Other than his stance on abortion, I support all of Huntsman's positions and do believe that he is THE Conservative of the field, but I find it amusing that there is so much support for Huntsman from the left. Obviously most of these lefty supporters are not familiar with his policy positions and only assume that if Obama appointed him ambassador to China, that he must be be moderate.
What's missing for Huntsman is the identity of the pragmatic conservative within the electorate. Pragmatism is now seen on the right as a code word for someone who compromises their principles.
It has been noted that the conservative elites still have not made up their mind how to explain the meltdown of 2007. They may not have made up their minds, but the Thomas Frank correctly notes that the narrative that the conservative electorate is buying is that the reason why all the privatization and deregulation for the past thirty years have failed and is that:
We simply didn't go far enough. We compromised our principles.
Elites like Greenspan now understand it isn't so, and that is why more of the same won't work. Self interest should have kept the players from orchestrating the train wreck they did. Self regulation was supposed to work- it was supposed to prevent this.
2010 showed that the "we didn't go far enough" theme of puritanism burns brightly in the base, and the candidates have all been drawn to it. Moderates in the GOP have been systematically silenced and marginalized.
That is what Huntsman is heroically trying to appeal to- that maybe those moderate voices are still there and will courageously stand up with him.
And they aren't.
They might have, but he doesn't know how to tell a national story. To be fair, Obama's speechwriters have also failed to project coherent national narrative that constructs a counter reality that Americans (including independents and conservatives) will eagerly switch to. Reagan's speechwriters were very good at this socially construction of reality. Huntsman, Romney and the others don't have a clue. Obama is very close, but Osawatomie only provided an excellent argument the the time is ripe for a transformative narrative. If you look at the speech, you have stories, but not the story.
The White House staffing I am most interested in is not the chief of staff but the speechwriters, because Obama still does not have a narrative.
A definition of insanity is doing the same things over and expecting a different result.
It's not like liberal intellectuals have an answer either. Reich noted on Olbermann that what Romney did was perfectly legal. Labor is considered to be a fungible resource. Bain viewed themselves as a kind of Salvation Army for US business in a new era of competition and innovation. We might view them more as a Marley and Scrooge operations that raided and drove to bankruptcy the healthy and happy economy of Fezziwig businesses.

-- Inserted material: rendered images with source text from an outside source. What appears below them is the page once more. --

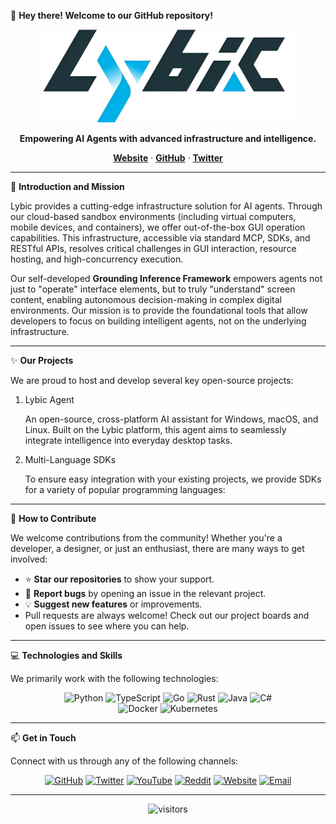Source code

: 👋 **Hey there! Welcome to our GitHub repository!**

<p align="center">
  <img src="lybic_logo.png" alt="Lybic Logo" width="400"/>
</p>

<p align="center">
  <strong>Empowering AI Agents with advanced infrastructure and intelligence.</strong>
</p>

<p align="center">
    <a href="https://lybic.ai/"><strong>Website</strong></a> ·
    <a href="https://github.com/lybic"><strong>GitHub</strong></a> ·
    <a href="https://x.com/Lybic_AI"><strong>Twitter</strong></a>
</p>

---

🚀 **Introduction and Mission**

Lybic provides a cutting-edge infrastructure solution for AI agents. Through our cloud-based sandbox environments (including virtual computers, mobile devices, and containers), we offer out-of-the-box GUI operation capabilities. This infrastructure, accessible via standard MCP, SDKs, and RESTful APIs, resolves critical challenges in GUI interaction, resource hosting, and high-concurrency execution.

Our self-developed **Grounding Inference Framework** empowers agents not just to "operate" interface elements, but to truly "understand" screen content, enabling autonomous decision-making in complex digital environments. Our mission is to provide the foundational tools that allow developers to focus on building intelligent agents, not on the underlying infrastructure.

---

✨ **Our Projects**

We are proud to host and develop several key open-source projects:

1. Lybic Agent

    An open-source, cross-platform AI assistant for Windows, macOS, and Linux. Built on the Lybic platform, this agent aims to seamlessly integrate intelligence into everyday desktop tasks.


2. Multi-Language SDKs

    To ensure easy integration with your existing projects, we provide SDKs for a variety of popular programming languages:
---

🤝 **How to Contribute**

We welcome contributions from the community! Whether you're a developer, a designer, or just an enthusiast, there are many ways to get involved:
- ⭐ **Star our repositories** to show your support.
- 🐞 **Report bugs** by opening an issue in the relevant project.
- 💡 **Suggest new features** or improvements.
- Pull requests are always welcome! Check out our project boards and open issues to see where you can help.

---

💻 **Technologies and Skills**

We primarily work with the following technologies:

<p align="center">
  <img src="https://img.shields.io/badge/Python-3776AB?style=for-the-badge&logo=python&logoColor=white" alt="Python"/>
  <img src="https://img.shields.io/badge/TypeScript-007ACC?style=for-the-badge&logo=typescript&logoColor=white" alt="TypeScript"/>
  <img src="https://img.shields.io/badge/Go-00ADD8?style=for-the-badge&logo=go&logoColor=white" alt="Go"/>
  <img src="https://img.shields.io/badge/Rust-000000?style=for-the-badge&logo=rust&logoColor=white" alt="Rust"/>
  <img src="https://img.shields.io/badge/Java-ED8B00?style=for-the-badge&logo=openjdk&logoColor=white" alt="Java"/>
  <img src="https://img.shields.io/badge/C%23-239120?style=for-the-badge&logo=c-sharp&logoColor=white" alt="C#"/>
  <br/>
  <img src="https://img.shields.io/badge/Docker-2496ED?style=for-the-badge&logo=docker&logoColor=white" alt="Docker"/>
  <img src="https://img.shields.io/badge/Kubernetes-326CE5?style=for-the-badge&logo=kubernetes&logoColor=white" alt="Kubernetes"/>
</p>

---

📫 **Get in Touch**

Connect with us through any of the following channels:

<p align="center">
  <a href="https://github.com/lybic" target="_blank"><img src="https://img.shields.io/badge/GitHub-100000?style=for-the-badge&logo=github&logoColor=white" alt="GitHub"/></a>
  <a href="https://x.com/Lybic_AI" target="_blank"><img src="https://img.shields.io/badge/Twitter-1DA1F2?style=for-the-badge&logo=twitter&logoColor=white" alt="Twitter"/></a>
  <a href="https://www.youtube.com/@Lybic" target="_blank"><img src="https://img.shields.io/badge/YouTube-FF0000?style=for-the-badge&logo=youtube&logoColor=white" alt="YouTube"/></a>
  <a href="https://www.reddit.com/user/Lybic-AI/" target="_blank"><img src="https://img.shields.io/badge/Reddit-FF4500?style=for-the-badge&logo=reddit&logoColor=white" alt="Reddit"/></a>
  <a href="https://lybic.ai" target="_blank"><img src="https://img.shields.io/badge/Website-4A90E2?style=for-the-badge&logo=google-chrome&logoColor=white" alt="Website"/></a>
  <a href="mailto:lybic@tingyutech.com" target="_blank"><img src="https://img.shields.io/badge/Email-D14836?style=for-the-badge&logo=gmail&logoColor=white" alt="Email"/></a>
</p>

---

<p align="center">
  <img src="https://visitor-badge.laobi.icu/badge?page_id=lybic.lybic" alt="visitors" />
</p>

Let me play devil's advocate and present the argument that Romney supporters will. Bain lived within the constructed reality that they were refurbishing businesses. They were helping them by identifying inefficiencies and either solving them, or if they were insoluble, then to liquidate a company that was no longer viable. This is the fundamental proposition that economic systems necessarily must be dynamic. This "Creative destruction" must be allowed or it will become sclerotic, and due to the inevitable uncompetitiveness, the nation that blocks this dynamism will inevitably sink into decline. That's why they even view "cutting these workers lose" is freeing them for work in companies that are viable.
There are two directions of attack on this. The first is a point of fact about Bain, and doesn't really go to the core of America's economic challenge, that will be there with or without companies like it. Nonetheless going after Bain goes after Romney, and as CHuck Todd expertly noted on Lawrences show last night, his strength is being turned into a weakness as was done with Kerry. Anyway, the case will be made was that Bain was not refurbishing, but 80s style corporate raiding, whose goal was not the philanthropic activity of making these businesses profitable, but the parasitic goal of extracting wealth from them by loading them with debt and selling off assets and delivering the profits to Bain's shareholders. Josh Kosmon's "The Buyout of America" reportedly demonstrates that their activity was in fact parasitic. Haven't read it yet, but he was on Chris's Saturday show and talked a bit about it (second half I think).
The second most important part will have to wait. Must drive the kids to school.
The average American worker is not going to make a sophisticated analysis when looking at Romney's actions.
Right. America didn't perform a sophisticated analysis when they stepped into the Pottersville reality we are in today. But there was an economic theory that provided the rationale behind the narrative structure than Reagan layed out for who he was and who is opponents were. The casting of Carter as an ineffectual defeatist persists to this day. Romney will be cast as a plutocratic parasite, and Mitt appears to be quite willing to help Axelrod out.
It is odd that in the context in a serious economic downturn there is so little discussion of the fundamental challenges facing the US economy. I am of the opinion that the collapse in aggregate demand is not a temporary one that we can innovate our way out of.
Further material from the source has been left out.